Minas Gerais is the source of some of the biggest rivers in Brazil, most notably the São Francisco, the Paraná and to a lesser extent, the Rio Doce. The state also holds many hydroelectric power plants, including Furnas. Some of the highest peaks in Brazil are in the mountain ranges in the southern part of the state, such as Serra da Mantiqueira and Serra do Cervo, that mark the border between Minas and its neighbors São Paulo and Rio de Janeiro. The most notable one is the Pico da Bandeira, the third highest mountain in Brazil at 2890 m, standing on the border with Espírito Santo state. The state also has huge reserves of iron and sizeable reserves of gold and gemstones, including emerald, topaz and aquamarine mines.

Each region of the state has a distinct character, geographically and to a certain extent culturally.
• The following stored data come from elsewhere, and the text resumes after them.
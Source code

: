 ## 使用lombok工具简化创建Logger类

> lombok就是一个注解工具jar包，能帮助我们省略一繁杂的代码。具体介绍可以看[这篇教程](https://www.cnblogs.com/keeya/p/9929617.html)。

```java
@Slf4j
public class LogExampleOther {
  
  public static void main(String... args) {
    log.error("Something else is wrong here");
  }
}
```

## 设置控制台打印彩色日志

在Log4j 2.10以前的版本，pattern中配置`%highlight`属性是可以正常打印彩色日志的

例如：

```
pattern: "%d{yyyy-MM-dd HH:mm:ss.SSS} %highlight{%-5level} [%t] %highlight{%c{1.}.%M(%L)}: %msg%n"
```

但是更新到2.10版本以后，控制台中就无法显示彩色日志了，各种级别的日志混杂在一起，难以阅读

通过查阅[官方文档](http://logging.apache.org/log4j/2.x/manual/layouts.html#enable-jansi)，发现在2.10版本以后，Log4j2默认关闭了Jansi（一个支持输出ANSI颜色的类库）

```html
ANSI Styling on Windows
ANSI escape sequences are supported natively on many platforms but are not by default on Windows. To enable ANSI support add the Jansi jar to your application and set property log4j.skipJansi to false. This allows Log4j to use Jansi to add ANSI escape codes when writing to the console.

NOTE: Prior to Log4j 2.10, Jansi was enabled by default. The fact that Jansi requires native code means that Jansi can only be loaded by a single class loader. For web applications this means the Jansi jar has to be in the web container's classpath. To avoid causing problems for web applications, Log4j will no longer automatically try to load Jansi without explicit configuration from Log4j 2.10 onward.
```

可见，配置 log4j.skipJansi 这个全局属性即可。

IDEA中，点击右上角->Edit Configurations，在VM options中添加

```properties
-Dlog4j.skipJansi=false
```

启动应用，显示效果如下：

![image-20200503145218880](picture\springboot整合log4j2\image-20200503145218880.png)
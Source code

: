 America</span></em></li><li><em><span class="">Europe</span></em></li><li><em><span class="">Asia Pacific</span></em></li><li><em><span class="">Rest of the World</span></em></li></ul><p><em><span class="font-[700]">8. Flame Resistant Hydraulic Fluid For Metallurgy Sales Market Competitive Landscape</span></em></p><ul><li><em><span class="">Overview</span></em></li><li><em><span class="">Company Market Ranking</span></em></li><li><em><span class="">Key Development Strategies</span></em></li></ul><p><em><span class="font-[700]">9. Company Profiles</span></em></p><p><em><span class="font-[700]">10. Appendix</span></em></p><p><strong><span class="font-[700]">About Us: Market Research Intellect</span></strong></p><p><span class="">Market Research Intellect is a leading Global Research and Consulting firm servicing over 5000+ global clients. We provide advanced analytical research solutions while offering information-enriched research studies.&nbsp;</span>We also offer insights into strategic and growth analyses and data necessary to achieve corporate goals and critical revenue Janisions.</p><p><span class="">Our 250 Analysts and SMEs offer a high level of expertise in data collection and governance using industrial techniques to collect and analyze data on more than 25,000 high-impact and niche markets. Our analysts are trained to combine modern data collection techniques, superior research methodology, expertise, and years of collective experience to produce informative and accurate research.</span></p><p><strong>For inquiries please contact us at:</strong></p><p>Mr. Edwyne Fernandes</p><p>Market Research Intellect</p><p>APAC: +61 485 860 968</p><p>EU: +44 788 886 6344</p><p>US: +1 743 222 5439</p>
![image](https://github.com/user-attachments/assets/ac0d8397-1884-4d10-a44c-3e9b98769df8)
  • The central and eastern area of the state is hilly and rocky, with little vegetation on the mountains. Around Lagoa Santa and Sete Lagoas a typical Karst topography with caves and lakes is found. Some of the mountains are almost entirely iron ore, which led to extensive mining (in some places at the expense of the environment). Recent advances in environmental policy helped to put limits to mining. To the east of the state capital Belo Horizonte, there is a region known as Vale do Aço (steel valley), mainly the cities of Ipatinga, Coronel Fabriciano and Timóteo, which holds a great number of iron and steel processing companies along the course of the Rio Doce and afluents. Now that mining is restricted large areas of forest are being removed for timber, charcoal and to clear land for cattle ranching. The original forest cover of these inland hills is very much fragmented. The city of Governador Valadares is in the limit of this region with the poor North.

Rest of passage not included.